Answer
$$
f(x)=\frac{1-x}{3+x}; \quad\quad[0,3]
$$
The graph has no critical numbers.
The absolute maximum, $\frac{1}{3} \approx 0.3333 $ occurs when $x=0, $
and the absolute minimum, $\frac{-1}{3} \approx -0.3333 $ occurs when $x=3.$
Work Step by Step
$$
f(x)=\frac{1-x}{3+x}; \quad\quad[0,3]
$$
First look for critical numbers in the interval $(0,3)$.

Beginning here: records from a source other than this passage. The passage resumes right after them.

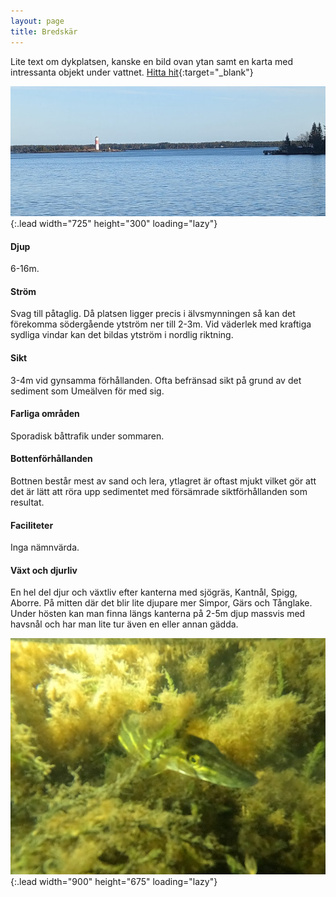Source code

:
 ```yaml
---
layout: page
title: Bredskär
---
```


Lite text om dykplatsen, kanske en bild ovan ytan samt en karta med intressanta objekt under vattnet.
[Hitta hit](https://www.google.com/maps/dir/?api=1&origin=Current+Location&destination=63.661960,20.314241){:target="_blank"}

![image](/assets/img/dykplatser/bredskar.jpg){:.lead width="725" height="300" loading="lazy"}

#### Djup

6-16m.

#### Ström

Svag till påtaglig.
Då platsen ligger precis i älvsmynningen så kan det förekomma södergående ytström ner till 2-3m. Vid väderlek med kraftiga sydliga vindar kan det bildas ytström i nordlig riktning.

#### Sikt

3-4m vid gynsamma förhållanden. Ofta befränsad sikt på grund av det sediment som Umeälven för med sig.

#### Farliga områden

Sporadisk båttrafik under sommaren.

#### Bottenförhållanden

Bottnen består mest av sand och lera, ytlagret är oftast mjukt vilket gör att det är lätt att röra upp sedimentet med försämrade siktförhållanden som resultat.

#### Faciliteter

Inga nämnvärda.

#### Växt och djurliv

En hel del djur och växtliv efter kanterna med sjögräs, Kantnål, Spigg, Aborre. På mitten där det blir lite djupare mer Simpor, Gärs och Tånglake. Under hösten kan man finna längs kanterna på 2-5m djup massvis med havsnål och har man lite tur även en eller annan gädda.

![image](/assets/img/dykplatser/gadda.jpg){:.lead width="900" height="675" loading="lazy"}

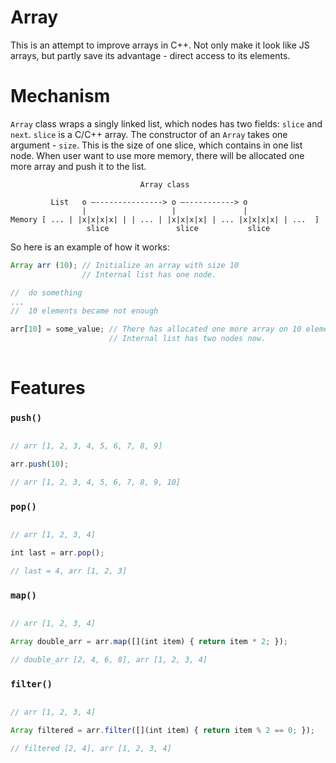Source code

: # Array

This is an attempt to improve arrays in C++. Not only make it look like JS arrays, but partly save its advantage - direct access to its elements.

# Mechanism

`Array` class wraps a singly linked list, which nodes has two fields: `slice` and `next`. `slice` is a C/C++ array.
The constructor of an `Array` takes one argument - `size`. This is the size of one slice, which contains in one list node.
When user want to use more memory, there will be allocated one more array and push it to the list.


```
                             Array class
    
         List   o —---------------> o —-----------> o
                |                   |               |
Memory [ ... | |x|x|x|x| | | ... | |x|x|x|x| | ... |x|x|x|x| | ...  ]
                 slice               slice           slice
```


So here is an example of how it works:
```javascript
Array arr (10); // Initialize an array with size 10
                // Internal list has one node.

//  do something
...
//  10 elements became not enough

arr[10] = some_value; // There has allocated one more array on 10 elements inside
                      // Internal list has two nodes now.
                      

```

# Features

###  `push()`
```javascript

// arr [1, 2, 3, 4, 5, 6, 7, 8, 9]

arr.push(10);

// arr [1, 2, 3, 4, 5, 6, 7, 8, 9, 10]

```

### `pop()`
```javascript

// arr [1, 2, 3, 4]

int last = arr.pop();

// last = 4, arr [1, 2, 3]

```

### `map()`
```javascript

// arr [1, 2, 3, 4]

Array double_arr = arr.map([](int item) { return item * 2; });

// double_arr [2, 4, 6, 8], arr [1, 2, 3, 4]

```

### `filter()`
```javascript

// arr [1, 2, 3, 4]

Array filtered = arr.filter([](int item) { return item % 2 == 0; });

// filtered [2, 4], arr [1, 2, 3, 4]

```
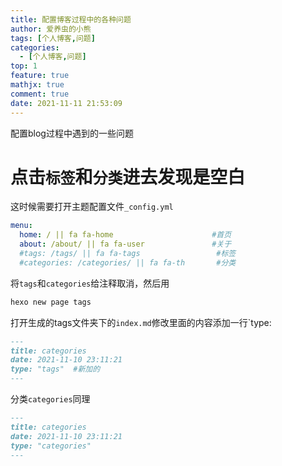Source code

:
 ```yaml
---
title: 配置博客过程中的各种问题
author: 爱养虫的小熊
tags: [个人博客,问题]
categories:
  - [个人博客,问题]
top: 1
feature: true
mathjx: true
comment: true
date: 2021-11-11 21:53:09
---
```


配置blog过程中遇到的一些问题

<!--more-->

# 点击``标签``和`分类`进去发现是空白

这时候需要打开主题配置文件`_config.yml`

```yml
menu:
  home: / || fa fa-home                      #首页
  about: /about/ || fa fa-user               #关于
  #tags: /tags/ || fa fa-tags                 #标签
  #categories: /categories/ || fa fa-th       #分类
```

将`tags`和`categories`给注释取消，然后用

```md
hexo new page tags
```

打开生成的tags文件夹下的`index.md`修改里面的内容添加一行`type:

```md
---
title: categories
date: 2021-11-10 23:11:21
type: "tags"  #新加的
---
```

分类`categories`同理

```md
---
title: categories
date: 2021-11-10 23:11:21
type: "categories"
---
```
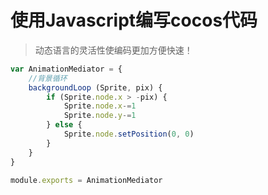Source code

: # 使用Javascript编写cocos代码
> 动态语言的灵活性使编码更加方便快速！
```js
var AnimationMediator = {
    //背景循环
    backgroundLoop (Sprite, pix) {
        if (Sprite.node.x > -pix) {
            Sprite.node.x-=1
            Sprite.node.y-=1
        } else {
            Sprite.node.setPosition(0, 0)
        }
    }
}

module.exports = AnimationMediator
```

find the points where the derivative is $0$
$$
\begin{aligned}
f^{\prime}(x) &=\frac{1-x}{3+x};\\
&=\frac{(3+x) (-1)-(1-x)(1)}{(3+x)^{2}}\\
&=\frac{-4}{(3+x)^{2}}
\end{aligned}
$$
Solve the equation $f^{\prime}(x)=0 $ to get
$$
\begin{aligned}
f^{\prime}(x) &=\frac{-4}{(3+x)^{2}}=0
\end{aligned}
$$
Since this equation has no solution,
So,the graph has no critical numbers.
Now, evaluate the function at the endpoints:
$$
\text{when } x=0: f(0)=\frac{1-(0)}{3+(0)}=\frac{1}{3} \approx 0.3333\\
\text{when } x=3: f(3)=\frac{1-(3)}{3+(3)}=\frac{-2}{6}\approx -0.3333\\
$$
We conclude that, the absolute maximum, $\frac{1}{3} \approx 0.3333 $ occurs when $x=0 $ and the absolute minimum, $\frac{-1}{3} \approx -0.3333 $ occurs when $x=3.$